Collected data
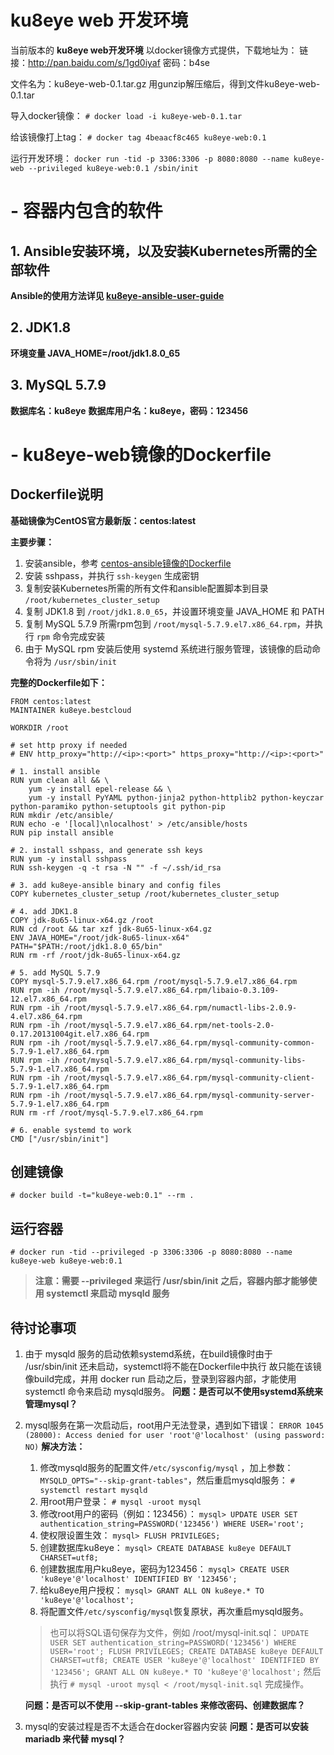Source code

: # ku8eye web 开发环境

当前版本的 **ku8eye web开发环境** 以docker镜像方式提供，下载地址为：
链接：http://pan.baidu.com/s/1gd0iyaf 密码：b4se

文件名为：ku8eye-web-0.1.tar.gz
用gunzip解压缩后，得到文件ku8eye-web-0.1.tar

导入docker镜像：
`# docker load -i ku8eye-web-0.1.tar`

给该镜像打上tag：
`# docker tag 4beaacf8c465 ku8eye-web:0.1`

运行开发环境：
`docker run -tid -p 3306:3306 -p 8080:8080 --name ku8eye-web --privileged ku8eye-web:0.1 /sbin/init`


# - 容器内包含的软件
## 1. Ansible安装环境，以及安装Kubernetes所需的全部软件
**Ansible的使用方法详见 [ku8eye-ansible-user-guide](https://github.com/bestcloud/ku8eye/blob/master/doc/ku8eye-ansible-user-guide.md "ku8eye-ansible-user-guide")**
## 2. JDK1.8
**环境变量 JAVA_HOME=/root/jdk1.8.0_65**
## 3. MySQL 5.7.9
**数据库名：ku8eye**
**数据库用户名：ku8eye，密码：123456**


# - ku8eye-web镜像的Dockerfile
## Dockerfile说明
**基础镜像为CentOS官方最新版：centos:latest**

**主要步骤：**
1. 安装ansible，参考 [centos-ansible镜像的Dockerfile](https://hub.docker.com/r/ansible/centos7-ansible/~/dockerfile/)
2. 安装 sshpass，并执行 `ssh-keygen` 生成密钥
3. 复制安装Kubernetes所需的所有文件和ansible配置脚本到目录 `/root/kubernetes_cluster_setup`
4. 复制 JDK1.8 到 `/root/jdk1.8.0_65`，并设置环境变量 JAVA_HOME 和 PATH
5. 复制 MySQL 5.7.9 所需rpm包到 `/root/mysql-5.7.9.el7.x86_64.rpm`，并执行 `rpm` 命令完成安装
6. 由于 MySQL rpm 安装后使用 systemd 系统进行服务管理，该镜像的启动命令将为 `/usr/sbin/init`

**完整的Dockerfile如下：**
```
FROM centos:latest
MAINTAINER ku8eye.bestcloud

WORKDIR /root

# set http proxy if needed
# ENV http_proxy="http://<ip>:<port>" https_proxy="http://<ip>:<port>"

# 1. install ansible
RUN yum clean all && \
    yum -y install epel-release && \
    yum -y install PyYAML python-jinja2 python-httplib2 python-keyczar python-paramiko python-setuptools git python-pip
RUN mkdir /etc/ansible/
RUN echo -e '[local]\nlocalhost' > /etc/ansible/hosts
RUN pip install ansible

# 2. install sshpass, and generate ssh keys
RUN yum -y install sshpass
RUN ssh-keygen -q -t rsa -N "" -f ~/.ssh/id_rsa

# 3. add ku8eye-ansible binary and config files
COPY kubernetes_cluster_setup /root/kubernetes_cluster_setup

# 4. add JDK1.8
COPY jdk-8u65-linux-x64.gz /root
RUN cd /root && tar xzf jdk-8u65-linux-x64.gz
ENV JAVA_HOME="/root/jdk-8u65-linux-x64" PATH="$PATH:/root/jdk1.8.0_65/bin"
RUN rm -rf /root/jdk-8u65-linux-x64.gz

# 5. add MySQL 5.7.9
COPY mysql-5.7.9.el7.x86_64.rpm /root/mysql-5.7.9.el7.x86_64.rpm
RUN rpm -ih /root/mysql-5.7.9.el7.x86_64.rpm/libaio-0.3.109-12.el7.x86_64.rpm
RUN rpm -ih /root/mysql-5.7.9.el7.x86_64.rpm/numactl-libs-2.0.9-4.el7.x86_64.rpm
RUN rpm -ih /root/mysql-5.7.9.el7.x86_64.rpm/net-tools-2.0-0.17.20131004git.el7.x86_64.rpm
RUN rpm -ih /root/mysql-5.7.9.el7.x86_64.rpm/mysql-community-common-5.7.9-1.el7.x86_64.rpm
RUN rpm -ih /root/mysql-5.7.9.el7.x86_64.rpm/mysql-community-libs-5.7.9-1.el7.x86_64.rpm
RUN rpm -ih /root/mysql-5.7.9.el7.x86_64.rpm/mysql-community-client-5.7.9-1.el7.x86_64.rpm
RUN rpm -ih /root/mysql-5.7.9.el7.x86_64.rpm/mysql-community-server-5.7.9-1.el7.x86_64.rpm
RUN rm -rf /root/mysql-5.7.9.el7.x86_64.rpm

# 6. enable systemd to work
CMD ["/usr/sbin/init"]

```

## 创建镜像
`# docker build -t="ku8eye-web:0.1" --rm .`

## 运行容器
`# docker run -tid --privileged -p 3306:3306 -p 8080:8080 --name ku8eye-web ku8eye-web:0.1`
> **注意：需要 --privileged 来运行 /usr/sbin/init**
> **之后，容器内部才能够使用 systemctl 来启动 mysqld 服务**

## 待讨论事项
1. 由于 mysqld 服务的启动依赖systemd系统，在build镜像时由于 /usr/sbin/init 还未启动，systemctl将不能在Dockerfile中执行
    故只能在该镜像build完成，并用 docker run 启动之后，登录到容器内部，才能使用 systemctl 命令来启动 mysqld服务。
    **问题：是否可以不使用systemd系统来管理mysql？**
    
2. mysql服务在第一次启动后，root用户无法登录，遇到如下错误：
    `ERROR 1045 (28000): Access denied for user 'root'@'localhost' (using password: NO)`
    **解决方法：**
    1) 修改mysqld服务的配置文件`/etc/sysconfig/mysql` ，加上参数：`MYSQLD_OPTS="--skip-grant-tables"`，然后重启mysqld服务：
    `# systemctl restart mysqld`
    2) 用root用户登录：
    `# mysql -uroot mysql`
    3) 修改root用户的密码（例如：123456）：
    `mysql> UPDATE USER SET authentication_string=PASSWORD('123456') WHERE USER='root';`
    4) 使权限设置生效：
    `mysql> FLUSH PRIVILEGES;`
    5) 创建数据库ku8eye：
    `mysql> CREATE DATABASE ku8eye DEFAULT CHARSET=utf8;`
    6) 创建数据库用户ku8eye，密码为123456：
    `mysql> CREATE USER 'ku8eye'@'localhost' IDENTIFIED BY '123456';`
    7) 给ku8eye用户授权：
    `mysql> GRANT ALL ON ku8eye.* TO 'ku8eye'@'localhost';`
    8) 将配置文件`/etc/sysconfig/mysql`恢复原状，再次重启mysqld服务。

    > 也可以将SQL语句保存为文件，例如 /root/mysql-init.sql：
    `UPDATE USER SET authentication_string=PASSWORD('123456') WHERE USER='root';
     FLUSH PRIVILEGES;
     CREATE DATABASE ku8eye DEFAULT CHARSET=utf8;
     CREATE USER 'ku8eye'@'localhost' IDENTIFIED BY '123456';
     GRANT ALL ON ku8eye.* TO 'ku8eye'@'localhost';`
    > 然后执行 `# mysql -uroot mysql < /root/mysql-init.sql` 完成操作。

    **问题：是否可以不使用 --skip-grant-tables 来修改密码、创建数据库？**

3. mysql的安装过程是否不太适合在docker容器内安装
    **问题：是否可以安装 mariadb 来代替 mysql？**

### Activity:
Return, from the entries, each line that holds "bestcloud".

### Answer space:
**Ansible的使用方法详见 [ku8eye-ansible-user-guide](https://github.com/bestcloud/ku8eye/blob/master/doc/ku8eye-ansible-user-guide.md "ku8eye-ansible-user-guide")**
MAINTAINER ku8eye.bestcloud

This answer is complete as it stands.